Action item:
Filter this listing down to the lines that contain the word "displacements", and copy them.

··· Provided records

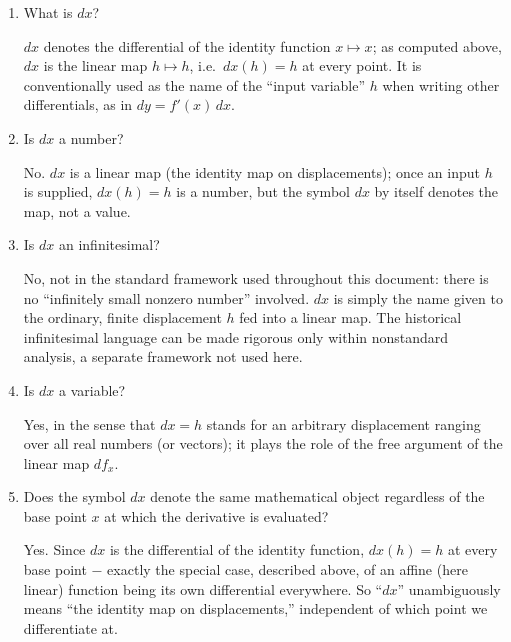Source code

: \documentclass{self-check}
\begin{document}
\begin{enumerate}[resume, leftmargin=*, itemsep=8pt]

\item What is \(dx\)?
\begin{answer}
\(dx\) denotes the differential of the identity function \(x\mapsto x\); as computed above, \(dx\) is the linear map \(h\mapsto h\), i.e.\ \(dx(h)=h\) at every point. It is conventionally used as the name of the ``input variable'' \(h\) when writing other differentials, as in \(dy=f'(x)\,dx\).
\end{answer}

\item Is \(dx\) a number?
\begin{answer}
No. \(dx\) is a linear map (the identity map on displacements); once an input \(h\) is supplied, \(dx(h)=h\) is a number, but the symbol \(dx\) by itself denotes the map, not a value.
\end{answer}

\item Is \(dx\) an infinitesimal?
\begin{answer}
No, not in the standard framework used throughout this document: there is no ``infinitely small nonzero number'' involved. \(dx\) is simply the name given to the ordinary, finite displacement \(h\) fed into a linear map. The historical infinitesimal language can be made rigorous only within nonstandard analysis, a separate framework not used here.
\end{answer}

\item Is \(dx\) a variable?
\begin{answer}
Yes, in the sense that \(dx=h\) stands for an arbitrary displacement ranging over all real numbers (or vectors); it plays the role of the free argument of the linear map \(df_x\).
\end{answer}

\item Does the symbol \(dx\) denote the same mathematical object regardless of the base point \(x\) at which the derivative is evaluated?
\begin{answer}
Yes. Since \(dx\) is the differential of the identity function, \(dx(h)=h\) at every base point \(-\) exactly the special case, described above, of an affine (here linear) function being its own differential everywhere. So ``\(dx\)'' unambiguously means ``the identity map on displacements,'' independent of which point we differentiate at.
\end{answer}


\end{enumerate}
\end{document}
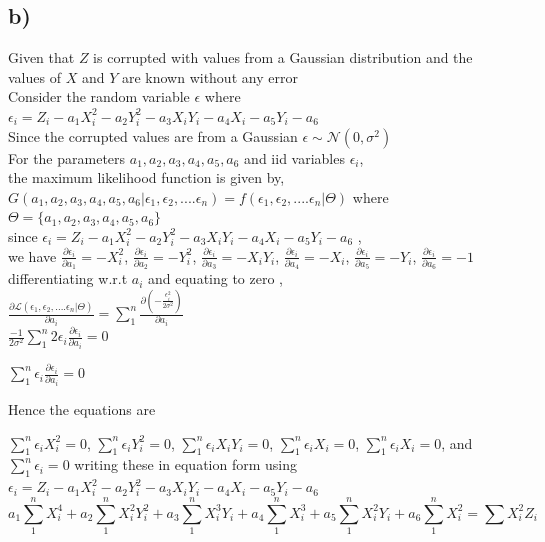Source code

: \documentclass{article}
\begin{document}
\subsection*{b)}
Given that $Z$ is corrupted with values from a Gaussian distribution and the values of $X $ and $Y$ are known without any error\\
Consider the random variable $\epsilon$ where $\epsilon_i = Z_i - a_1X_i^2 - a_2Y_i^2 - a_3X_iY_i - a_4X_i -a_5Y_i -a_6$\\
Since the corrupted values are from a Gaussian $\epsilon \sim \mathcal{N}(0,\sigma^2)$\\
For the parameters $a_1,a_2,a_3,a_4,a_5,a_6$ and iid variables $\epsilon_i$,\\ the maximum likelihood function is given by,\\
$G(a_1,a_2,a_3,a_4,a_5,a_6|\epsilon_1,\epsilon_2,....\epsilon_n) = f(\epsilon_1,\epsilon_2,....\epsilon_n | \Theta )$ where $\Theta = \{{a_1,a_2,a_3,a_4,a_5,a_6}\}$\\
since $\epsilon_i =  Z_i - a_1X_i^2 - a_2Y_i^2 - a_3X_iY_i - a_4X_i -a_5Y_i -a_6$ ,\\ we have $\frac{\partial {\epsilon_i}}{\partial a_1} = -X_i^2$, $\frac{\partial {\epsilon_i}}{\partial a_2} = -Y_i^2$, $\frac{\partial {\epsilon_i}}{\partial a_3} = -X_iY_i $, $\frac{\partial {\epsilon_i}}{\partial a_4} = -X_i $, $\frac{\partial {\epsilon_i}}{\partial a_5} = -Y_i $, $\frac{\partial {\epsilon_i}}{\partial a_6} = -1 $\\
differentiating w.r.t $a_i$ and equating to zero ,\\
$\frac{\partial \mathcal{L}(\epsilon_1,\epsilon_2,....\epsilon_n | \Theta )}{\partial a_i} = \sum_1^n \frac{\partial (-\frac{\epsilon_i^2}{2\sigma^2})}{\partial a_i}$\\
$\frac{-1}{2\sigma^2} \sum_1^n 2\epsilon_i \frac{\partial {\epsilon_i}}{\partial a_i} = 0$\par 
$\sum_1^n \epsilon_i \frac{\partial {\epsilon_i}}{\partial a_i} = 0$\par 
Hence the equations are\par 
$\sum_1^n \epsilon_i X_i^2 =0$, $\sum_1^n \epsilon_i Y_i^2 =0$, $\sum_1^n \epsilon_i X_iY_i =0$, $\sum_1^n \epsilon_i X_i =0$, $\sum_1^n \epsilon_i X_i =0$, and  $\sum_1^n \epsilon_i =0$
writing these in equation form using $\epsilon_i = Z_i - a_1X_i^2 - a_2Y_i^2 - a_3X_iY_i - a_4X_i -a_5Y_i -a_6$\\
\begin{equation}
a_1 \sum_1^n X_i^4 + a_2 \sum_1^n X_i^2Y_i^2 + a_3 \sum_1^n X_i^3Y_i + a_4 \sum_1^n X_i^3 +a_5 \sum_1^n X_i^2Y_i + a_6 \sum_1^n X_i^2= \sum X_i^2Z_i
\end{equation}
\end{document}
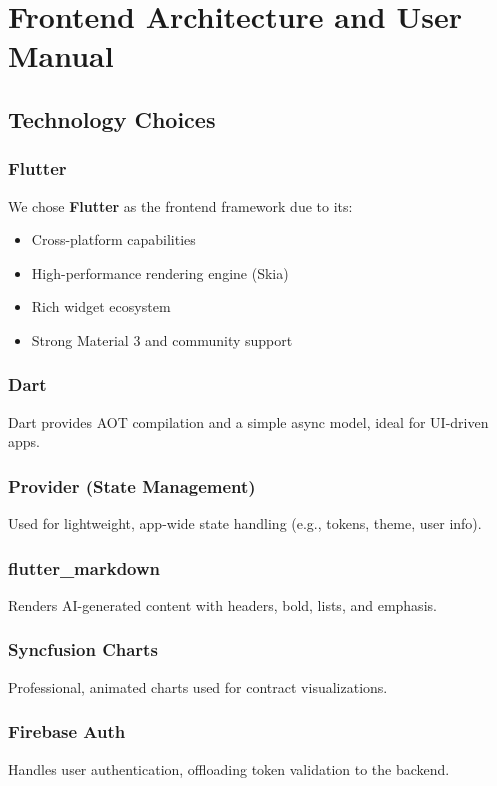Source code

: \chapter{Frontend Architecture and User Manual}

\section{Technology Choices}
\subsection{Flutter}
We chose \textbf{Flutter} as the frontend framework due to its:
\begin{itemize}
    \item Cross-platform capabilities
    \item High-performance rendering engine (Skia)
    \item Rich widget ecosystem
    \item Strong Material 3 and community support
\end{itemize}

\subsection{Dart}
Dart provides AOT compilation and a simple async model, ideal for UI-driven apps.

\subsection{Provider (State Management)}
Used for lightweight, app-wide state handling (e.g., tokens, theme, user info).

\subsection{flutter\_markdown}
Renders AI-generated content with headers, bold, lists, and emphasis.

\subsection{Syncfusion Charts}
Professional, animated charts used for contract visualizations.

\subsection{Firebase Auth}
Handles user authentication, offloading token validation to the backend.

······

Output for this exercise:
No. \(dx\) is a linear map (the identity map on displacements); once an input \(h\) is supplied, \(dx(h)=h\) is a number, but the symbol \(dx\) by itself denotes the map, not a value.
Yes. Since \(dx\) is the differential of the identity function, \(dx(h)=h\) at every base point \(-\) exactly the special case, described above, of an affine (here linear) function being its own differential everywhere. So ``\(dx\)'' unambiguously means ``the identity map on displacements,'' independent of which point we differentiate at.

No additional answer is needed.